ASSIGNMENT
Scan the material for "table". Copy every line it appears in.

== == ==

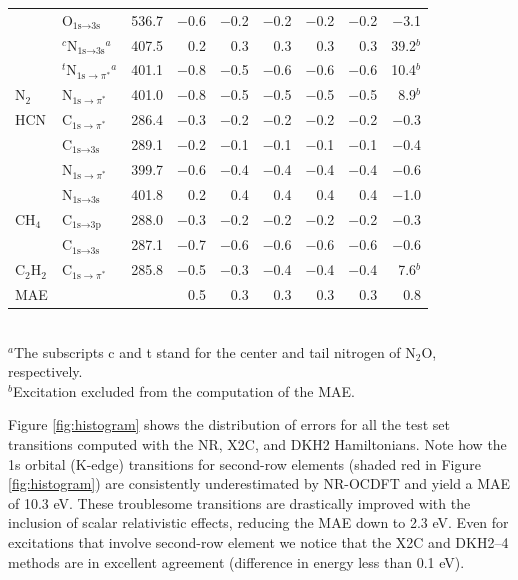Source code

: \documentclass{article}
\begin{document}
\begin{table}[t!]
\begin{tabular}{lllrrrrrr}
		 & O$_{\text{1s}\rightarrow\text{3s}}$ & 536.7 & $-$0.6 & $-$0.2 & $-$0.2 & $-$0.2 & $-$0.2 & $-$3.1 \\
		 & $^c$N$_{\text{1s}\rightarrow\text{3s}}$$^{a}$ & 407.5 & 0.2 & 0.3 & 0.3 & 0.3 & 0.3 & 39.2$^{b}$ \\
		 & $^t$N$_{\text{1s}\rightarrow\pi^*}$$^{a}$ & 401.1 & $-$0.8 & $-$0.5 & $-$0.6 & $-$0.6 & $-$0.6 & 10.4$^{b}$ \\
N$_2$	 & N$_{\text{1s}\rightarrow\pi^*}$ & 401.0 & $-$0.8 & $-$0.5 & $-$0.5 & $-$0.5 & $-$0.5 & 8.9$^{b}$ \\
HCN 	& C$_{\text{1s}\rightarrow\pi^*}$ & 286.4 & $-$0.3 & $-$0.2 & $-$0.2 & $-$0.2 & $-$0.2 & $-$0.3 \\
		 & C$_{\text{1s}\rightarrow\text{3s}}$ & 289.1 & $-$0.2 & $-$0.1 & $-$0.1 & $-$0.1 & $-$0.1 & $-$0.4 \\
		 & N$_{\text{1s}\rightarrow\pi^*}$ & 399.7 & $-$0.6 & $-$0.4 & $-$0.4 & $-$0.4 & $-$0.4 & $-$0.6 \\
		 & N$_{\text{1s}\rightarrow\text{3s}}$ & 401.8 & 0.2 & 0.4 & 0.4 & 0.4 & 0.4 & $-$1.0 \\
CH$_4$	   & C$_{\text{1s}\rightarrow\text{3p}}$ & 288.0 & $-$0.3 & $-$0.2 & $-$0.2 & $-$0.2 & $-$0.2 & $-$0.3 \\
           & C$_{\text{1s}\rightarrow\text{3s}}$ & 287.1 & $-$0.7 & $-$0.6 & $-$0.6 & $-$0.6 & $-$0.6 & $-$0.6 \\
C$_2$H$_2$ & C$_{\text{1s}\rightarrow\pi^*}$ & 285.8 & $-$0.5 & $-$0.3 & $-$0.4 & $-$0.4 & $-$0.4 & 7.6$^{b}$ \\[3pt]
MAE       & &  & 0.5  & 0.3 & 0.3 & 0.3 & 0.3 & 0.8 \\	
\bottomrule		
	\end{tabular}\\	
	$^{a}$The subscripts c and t stand for the center and tail nitrogen of N$_2$O, respectively.\\
	$^{b}$Excitation excluded from the computation of the MAE.
	\label{table:FirstRow}
\end{table}

Figure \ref{fig:histogram} shows the distribution of errors for all the test set transitions computed with the NR, X2C, and DKH2 Hamiltonians.
Note how the 1s orbital (K-edge) transitions for second-row elements (shaded red in Figure \ref{fig:histogram}) are consistently underestimated by NR-OCDFT and yield a MAE of 10.3 eV.
These troublesome transitions are drastically improved with the inclusion of scalar relativistic effects, reducing the MAE down to 2.3 eV.
Even for excitations that involve second-row element we notice that the X2C and DKH2--4 methods are in excellent agreement (difference in energy less than 0.1 eV).
\end{document}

== == ==

EXPECTED OUTPUT
\begin{table}[t!]
	\label{table:FirstRow}
\end{table}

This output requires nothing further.